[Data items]

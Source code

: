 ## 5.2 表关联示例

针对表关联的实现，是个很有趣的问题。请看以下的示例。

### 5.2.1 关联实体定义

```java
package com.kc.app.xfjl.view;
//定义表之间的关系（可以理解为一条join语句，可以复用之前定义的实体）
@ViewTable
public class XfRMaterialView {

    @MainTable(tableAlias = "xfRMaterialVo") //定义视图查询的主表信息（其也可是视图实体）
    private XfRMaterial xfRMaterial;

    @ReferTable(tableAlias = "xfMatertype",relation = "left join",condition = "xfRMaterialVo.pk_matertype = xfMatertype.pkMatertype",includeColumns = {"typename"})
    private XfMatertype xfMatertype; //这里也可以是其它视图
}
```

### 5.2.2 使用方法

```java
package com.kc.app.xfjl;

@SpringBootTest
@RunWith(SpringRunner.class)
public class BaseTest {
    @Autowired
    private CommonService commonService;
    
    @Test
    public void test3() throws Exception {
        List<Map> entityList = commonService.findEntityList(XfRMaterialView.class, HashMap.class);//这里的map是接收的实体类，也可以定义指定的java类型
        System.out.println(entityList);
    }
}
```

• ACTION ITEM
For each line in the records that holds "package", show that line as it stands.

• TASK RESULT
package com.kc.app.xfjl.view;
package com.kc.app.xfjl;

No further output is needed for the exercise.